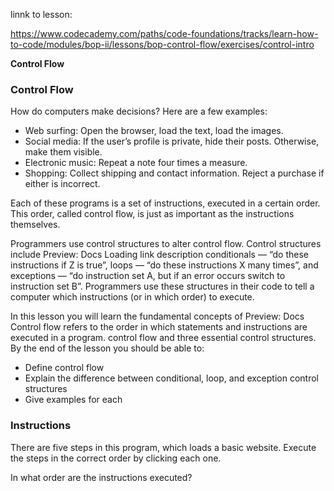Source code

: linnk to lesson:

https://www.codecademy.com/paths/code-foundations/tracks/learn-how-to-code/modules/bop-ii/lessons/bop-control-flow/exercises/control-intro


**Control Flow**
### Control Flow

How do computers make decisions? Here are a few examples:

- Web surfing: Open the browser, load the text, load the images.
- Social media: If the user’s profile is private, hide their posts. Otherwise, make them visible.
- Electronic music: Repeat a note four times a measure.
- Shopping: Collect shipping and contact information. Reject a purchase if either is incorrect.

Each of these programs is a set of instructions, executed in a certain order. This order, called control flow, is just as important as the instructions themselves.

Programmers use control structures to alter control flow. Control structures include 
Preview: Docs Loading link description
conditionals
 — “do these instructions if Z is true”, loops — “do these instructions X many times”, and exceptions — “do instruction set A, but if an error occurs switch to instruction set B”. Programmers use these structures in their code to tell a computer which instructions (or in which order) to execute.

In this lesson you will learn the fundamental concepts of 
Preview: Docs Control flow refers to the order in which statements and instructions are executed in a program.
control flow
 and three essential control structures. By the end of the lesson you should be able to:

- Define control flow
- Explain the difference between conditional, loop, and exception control structures
- Give examples for each


### Instructions

There are five steps in this program, which loads a basic website. Execute the steps in the correct order by clicking each one.

In what order are the instructions executed?
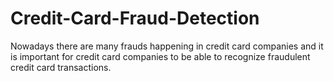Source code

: # Credit-Card-Fraud-Detection
Nowadays there are many frauds happening in credit card companies and it is important for credit card companies to be able to recognize fraudulent credit card transactions.
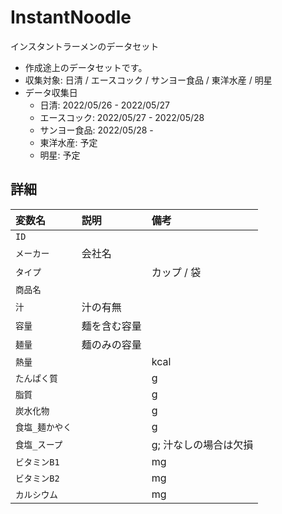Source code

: # InstantNoodle
インスタントラーメンのデータセット

* 作成途上のデータセットです。
* 収集対象: 日清 / エースコック / サンヨー食品 / 東洋水産 / 明星
* データ収集日
   * 日清: 2022/05/26 - 2022/05/27
   * エースコック: 2022/05/27 - 2022/05/28
   * サンヨー食品: 2022/05/28 - 
   * 東洋水産: 予定
   * 明星: 予定

## 詳細

|変数名|説明|備考|
|:---|:---|:---|
|`ID`|||
|`メーカー`|会社名||
|`タイプ`||カップ / 袋|
|`商品名`|||
|`汁`|汁の有無||
|`容量`|麺を含む容量||
|`麺量`|麺のみの容量||
|`熱量`||kcal|
|`たんぱく質`||g|
|`脂質`||g|
|`炭水化物`||g|
|`食塩_麺かやく`||g|
|`食塩_スープ`||g; 汁なしの場合は欠損|
|`ビタミンB1`||mg|
|`ビタミンB2`||mg|
|`カルシウム`||mg|
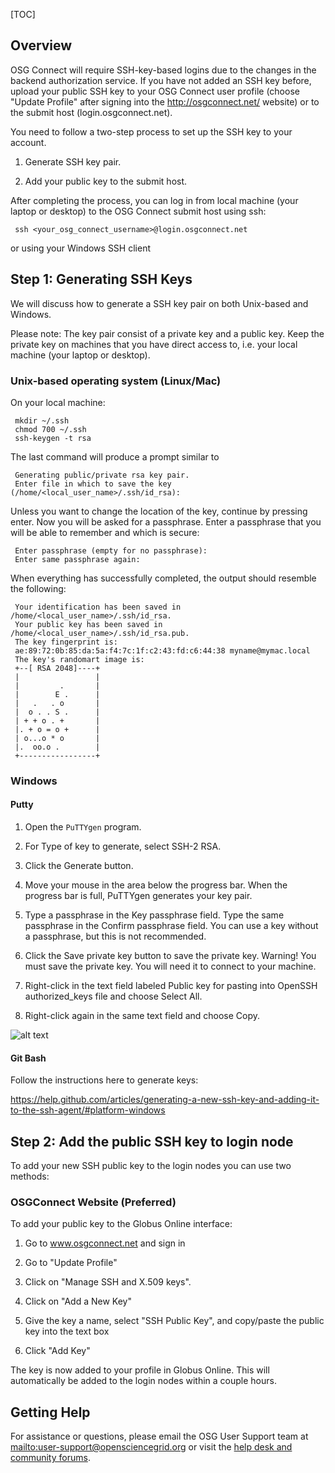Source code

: [title]: - "Generate SSH key pair and add the public key to your account"

[TOC]

## Overview

OSG Connect will require SSH-key-based logins due to the changes in the backend authorization service. If you have not added an SSH key before, upload your public SSH key to your OSG Connect user profile (choose "Update Profile" after signing into the http://osgconnect.net/ website) or to the submit host (login.osgconnect.net).

You need to follow a two-step process to set up the SSH key to your account. 

1. Generate SSH key pair.  

2. Add your public key to the submit host. 

After completing the process, you can log in from local machine (your laptop or desktop) to the OSG Connect submit host using ssh:

     ssh <your_osg_connect_username>@login.osgconnect.net

or using your Windows SSH client

## Step 1: Generating SSH Keys

We will discuss how to generate a SSH key pair on both Unix-based and Windows. 

Please note: The key pair consist of a private key and a public key. Keep the private key on machines that you have direct access to, i.e. your local machine (your laptop or desktop).

### Unix-based operating system (Linux/Mac)

On your local machine:

     mkdir ~/.ssh
     chmod 700 ~/.ssh
     ssh-keygen -t rsa

The last command will produce a prompt similar to


     Generating public/private rsa key pair.
     Enter file in which to save the key (/home/<local_user_name>/.ssh/id_rsa):

Unless you want to change the location of the key, continue by pressing enter.
Now you will be asked for a passphrase. Enter a passphrase that you will be 
able to remember and which is secure:

     Enter passphrase (empty for no passphrase):
     Enter same passphrase again:
When everything has successfully completed, the output should resemble the
following: 

     Your identification has been saved in /home/<local_user_name>/.ssh/id_rsa.
     Your public key has been saved in /home/<local_user_name>/.ssh/id_rsa.pub.
     The key fingerprint is:
     ae:89:72:0b:85:da:5a:f4:7c:1f:c2:43:fd:c6:44:38 myname@mymac.local
     The key's randomart image is:
     +--[ RSA 2048]----+
     |                 |
     |         .       |
     |        E .      |
     |   .   . o       |
     |  o . . S .      |
     | + + o . +       |
     |. + o = o +      |
     | o...o * o       |
     |.  oo.o .        |
     +-----------------+



### Windows

#### Putty

1. Open the `PuTTYgen` program.

2. For Type of key to generate, select SSH-2 RSA.

2. Click the Generate button.

3. Move your mouse in the area below the progress bar. When the progress bar is full, PuTTYgen generates your key pair.

4. Type a passphrase in the Key passphrase field. Type the same passphrase in the Confirm passphrase field. You can use a key without a passphrase, but this is not recommended.

5. Click the Save private key button to save the private key. Warning! You must save the private key. You will need it to connect to your machine.

6. Right-click in the text field labeled Public key for pasting into OpenSSH authorized_keys file and choose Select All.

7. Right-click again in the same text field and choose Copy.

![alt text](https://raw.githubusercontent.com/OSGConnect/connectbook/master/images/puttygen_ssh_key.png "PuttyGen SSH Window")


#### Git Bash

Follow the instructions here to generate keys:

https://help.github.com/articles/generating-a-new-ssh-key-and-adding-it-to-the-ssh-agent/#platform-windows


## Step 2: Add the public SSH key to login node

To add your new SSH public key to the login nodes you can use two methods:

### OSGConnect Website (Preferred)

To add your public key to the Globus Online interface:

1. Go to www.osgconnect.net and sign in

2. Go to "Update Profile"

3. Click on "Manage SSH and X.509 keys".

4. Click on "Add a New Key"

5. Give the key a name, select "SSH Public Key", and copy/paste the public key into the text box

6. Click "Add Key"

The key is now added to your profile in Globus Online. This will automatically
be added to the login nodes within a couple hours.



## Getting Help 
For assistance or questions, please email the OSG User Support team  at <mailto:user-support@opensciencegrid.org> or visit the [help desk and community forums](http://support.opensciencegrid.org).
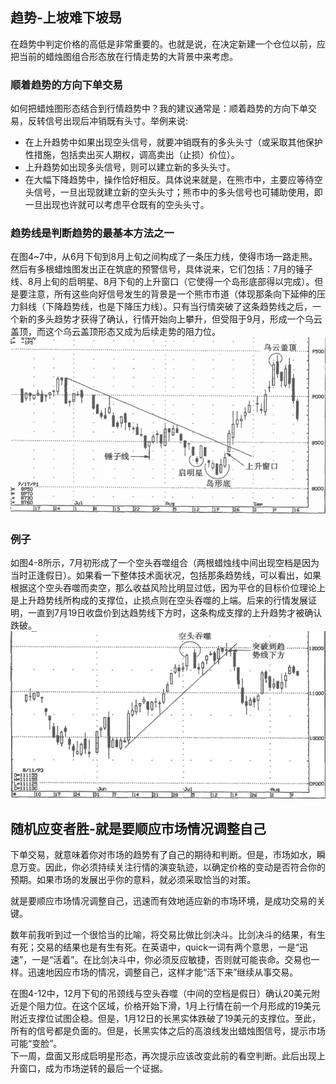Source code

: ## 趋势-上坡难下坡昮
在趋势中判定价格的高低是非常重要的。也就是说，在决定新建一个仓位以前，应把当前的蜡烛图组合形态放在行情走势的大背景中来考虑。

### 顺着趋势的方向下单交易
如何把蜡烛图形态结合到行情趋势中？我的建议通常是：顺着趋势的方向下单交易，反转信号出现后冲销既有头寸。举例来说:
* 在上升趋势中如果出现空头信号，就要冲销既有的多头头寸（或采取其他保护性措施，包括卖出买人期权，调高卖出（止损）价位）。
* 上升趋势如出现多头信号，则可以建立新的多头头寸。
* 在大幅下降趋势中，操作恰好相反。具体说来就是，在熊市中，主要应等待空头信号，一旦出现就建立新的空头头寸；熊市中的多头信号也可辅助使用，即一旦出现也许就可以考虑平仓既有的空头头寸。

### 趋势线是判断趋势的最基本方法之一
在图4~7中，从6月下旬到8月上旬之间构成了一条压力线，使得市场一路走熊。然后有多根蜡烛图发出正在筑底的预警信号，具体说来，它们包括：7月的锤子线、8月上旬的启明星、8月下旬的上升窗口（它使得一个岛形底部得以完成）。但是要注意，所有这些向好信号发生的背景是一个熊市市道（体现那条向下延伸的压力斜线（下降趋势线，也是下降压力线）。只有当行情突破了这条趋势线之后，一个新的多头趋势才获得了确认，行情开始向上攀升，但受阻于9月，形成一个乌云盖顶，而这个乌云盖顶形态又成为后续走势的阻力位。
![alt text](img/13-趋势.png)

### 例子
如图4-8所示，7月初形成了一个空头吞噬组合（两根蜡烛线中间出现空档是因为当时正逢假日）。如果看一下整体技术面状况，包括那条趋势线，可以看出，如果根据这个空头吞噬而卖空，那么收益风险比明显过低，因为平仓的目标价位理论上是上升趋势线所构成的支撑位，止损点则在空头吞噬的上端。后来的行情发展证明，一直到7月19日收盘价到达趋势线下方时，这条构成支撑的上升趋势才被确认跌破。
![alt text](img/13-趋势2.png)

## 随机应变者胜-就是要顺应市场情况调整自己
下单交易，就意味着你对市场的趋势有了自己的期待和判断。但是，市场如水，瞬息万变。因此，你必须持续关注行情的演变轨迹，以确定价格的变动是否符合你的预期。如果市场的发展出乎你的意料，就必须采取恰当的对策。

就是要顺应市场情况调整自己，迅速而有效地适应新的市场环境，是成功交易的关键。

数年前我听到过一个很恰当的比喻，将交易比做比剑决斗。比剑决斗的结果，有生有死；交易的结果也是有生有死。在英语中，quick一词有两个意思，一是“迅速”，一是“活着”。在比剑决斗中，你必须反应敏捷，否则就可能丧命。交易也一样。迅速地因应市场的情况，调整自己，这样才能“活下来”继续从事交易。

在图4-12中，12月下旬的吊颈线与空头吞噬（中间的空档是假日）确认20美元附近是个阻力位。在这个区域，价格开始下滑，1月上行情在前一个月形成的19美元附近支撑位试图企稳。但是，1月12日的长黑实体跌破了19美元的支撑位。至此，所有的信号都是负面的。但是，长黑实体之后的高浪线发出蜡烛图信号，提示市场可能“变脸”。<br/>
下一周，盘面又形成启明星形态，再次提示应该改变此前的看空判断。此后出现上升窗口，成为市场逆转的最后一个证据。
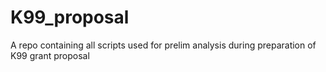 # K99_proposal
A repo containing all scripts used for prelim analysis during preparation of K99 grant proposal
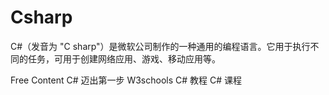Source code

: # Csharp
C#（发音为 "C sharp"）是微软公司制作的一种通用的编程语言。它用于执行不同的任务，可用于创建网络应用、游戏、移动应用等。

<ResourceGroupTitle>Free Content</ResourceGroupTitle>
<BadgeLink colorScheme='yellow' badgeText='Read' href='https://docs.microsoft.com/zh-cn/learn/paths/csharp-first-steps/?WT.mc_id=dotnet-35129-website'>C# 迈出第一步</BadgeLink>
<BadgeLink colorScheme='yellow' badgeText='Read' href='https://www.w3schools.cn/cs/index.php'>W3schools C# 教程</BadgeLink>
<BadgeLink badgeText='Course' colorScheme='green'  href='https://docs.microsoft.com/zh-cn/shows/CSharp-101/?WT.mc_id=Educationalcsharp-c9-scottha'>C# 课程</BadgeLink>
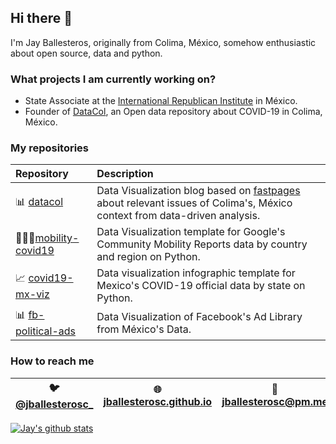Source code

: ## Hi there 👋

I'm Jay Ballesteros, originally from Colima, México, somehow enthusiastic about open source, data and python.

### What projects I am currently working on?

- State Associate at the [International Republican Institute](https://www.iri.org) in México.
- Founder of [DataCol](https://datacol.com.mx), an Open data repository about COVID-19 in Colima, México. 

### My repositories

| Repository | Description |
|:---------------------------------------------------------|:---------------------------------------------------------------------------|
| 📊 [datacol](https://github.com/jballesterosc/datacol) | Data Visualization blog based on [fastpages](https://github.com/fastai/fastpages) about relevant issues of Colima's, México context from data-driven analysis. |
| 🚌🚶‍♀️[mobility-covid19](https://github.com/jballesterosc/mobility-covid19) | Data Visualization template for Google's Community Mobility Reports data by country and region on Python. |
| 📈 [covid19-mx-viz](https://github.com/jballesterosc/covid19-mx-viz) | Data visualization infographic template for Mexico's COVID-19 official data by state on Python. |
| 📊 [fb-political-ads](https://github.com/jballesterosc/fb-political-ads) | Data Visualization of Facebook's Ad Library from México's Data. |



### How to reach me
| 🐦 [@jballesterosc_](https://twitter.com/jballesterosc_) | 🌐 [jballesterosc.github.io](https://jballesterosc.github.io) | 📧 [jballesterosc@pm.me](mailto:jballesterosc@pm.me) | 
|---|---|---|

[![Jay's github stats](https://github-readme-stats.vercel.app/api?username=jballesterosc)](https://github.com/anuraghazra/github-readme-stats)


<!--
**jballesterosc/jballesterosc** is a ✨ _special_ ✨ repository because its `README.md` (this file) appears on your GitHub profile.

Here are some ideas to get you started:

- 🔭 I’m currently working on ...
- 🌱 I’m currently learning ...
- 👯 I’m looking to collaborate on ...
- 🤔 I’m looking for help with ...
- 💬 Ask me about ...
- 📫 How to reach me: ...
- 😄 Pronouns: ...
- ⚡ Fun fact: ...
-->
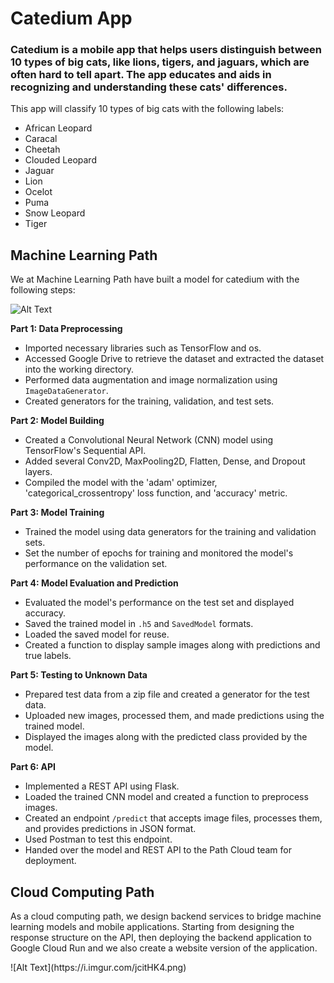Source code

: <h1>Catedium App</h1>

<h3>Catedium is a mobile app that helps users distinguish between 10 types of big cats, like lions, tigers, and jaguars, which are often hard to tell apart. The app educates and aids in recognizing and understanding these cats' differences.</h3>
<p>This app will classify 10 types of big cats with the following labels:</p>
<ul>
  <li>African Leopard</li>
  <li>Caracal</li>
  <li>Cheetah</li>
  <li>Clouded Leopard</li>
  <li>Jaguar</li>
  <li>Lion</li>
  <li>Ocelot</li>
  <li>Puma</li>
  <li>Snow Leopard</li>
  <li>Tiger</li>
</ul>

<h2>Machine Learning Path</h2>

<p>We at Machine Learning Path have built a model for catedium with the following steps:</p>

![Alt Text](https://i.imgur.com/BCB6JOu.jpeg)

<p><strong>Part 1: Data Preprocessing</strong></p>
<ul>
 <li>Imported necessary libraries such as TensorFlow and os.</li>
 <li>Accessed Google Drive to retrieve the dataset and extracted the dataset into the working directory.</li>
 <li>Performed data augmentation and image normalization using <code>ImageDataGenerator</code>.</li>
 <li>Created generators for the training, validation, and test sets.</li>
</ul>
<p><strong>Part 2: Model Building</strong></p>
<ul>
 <li>Created a Convolutional Neural Network (CNN) model using TensorFlow's Sequential API.</li>
 <li>Added several Conv2D, MaxPooling2D, Flatten, Dense, and Dropout layers.</li>
 <li>Compiled the model with the 'adam' optimizer, 'categorical_crossentropy' loss function, and 'accuracy' metric.</li>
</ul>
<p><strong>Part 3: Model Training</strong></p>
<ul>
 <li>Trained the model using data generators for the training and validation sets.</li>
 <li>Set the number of epochs for training and monitored the model's performance on the validation set.</li>
</ul>
<p><strong>Part 4: Model Evaluation and Prediction</strong></p>
<ul>
 <li>Evaluated the model's performance on the test set and displayed accuracy.</li>
 <li>Saved the trained model in <code>.h5</code> and <code>SavedModel</code> formats.</li>
 <li>Loaded the saved model for reuse.</li>
 <li>Created a function to display sample images along with predictions and true labels.</li>
</ul>
<p><strong>Part 5: Testing to Unknown Data</strong></p>
<ul>
 <li>Prepared test data from a zip file and created a generator for the test data.</li>
 <li>Uploaded new images, processed them, and made predictions using the trained model.</li>
<li>Displayed the images along with the predicted class provided by the model.</li>
</ul>
<p><strong>Part 6: API</strong></p>
<ul>
 <li>Implemented a REST API using Flask.</li>
 <li>Loaded the trained CNN model and created a function to preprocess images.</li>
 <li>Created an endpoint <code>/predict</code> that accepts image files, processes them, and provides predictions in JSON format.</li>
 <li>Used Postman to test this endpoint.</li>
 <li>Handed over the model and REST API to the Path Cloud team for deployment.</li>
</ul>


<h2>Cloud Computing Path</h2>
<p>As a cloud computing path, we design backend services to bridge machine learning models and mobile applications. Starting from designing the response structure on the API, then deploying the backend application to Google Cloud Run and we also create a website version of the application.</p>
![Alt Text](https://i.imgur.com/jcitHK4.png)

TO DO: Go back to the entries above and restate word for word every line from the first through the one that contains "There are five", leaving the pictures behind.

RESPONSE TO THE TASK:
Source code

: linnk to lesson:

https://www.codecademy.com/paths/code-foundations/tracks/learn-how-to-code/modules/bop-ii/lessons/bop-control-flow/exercises/control-intro


**Control Flow**
### Control Flow

How do computers make decisions? Here are a few examples:

- Web surfing: Open the browser, load the text, load the images.
- Social media: If the user’s profile is private, hide their posts. Otherwise, make them visible.
- Electronic music: Repeat a note four times a measure.
- Shopping: Collect shipping and contact information. Reject a purchase if either is incorrect.

Each of these programs is a set of instructions, executed in a certain order. This order, called control flow, is just as important as the instructions themselves.

Programmers use control structures to alter control flow. Control structures include 
Preview: Docs Loading link description
conditionals
 — “do these instructions if Z is true”, loops — “do these instructions X many times”, and exceptions — “do instruction set A, but if an error occurs switch to instruction set B”. Programmers use these structures in their code to tell a computer which instructions (or in which order) to execute.

In this lesson you will learn the fundamental concepts of 
Preview: Docs Control flow refers to the order in which statements and instructions are executed in a program.
control flow
 and three essential control structures. By the end of the lesson you should be able to:

- Define control flow
- Explain the difference between conditional, loop, and exception control structures
- Give examples for each


### Instructions

There are five steps in this program, which loads a basic website. Execute the steps in the correct order by clicking each one.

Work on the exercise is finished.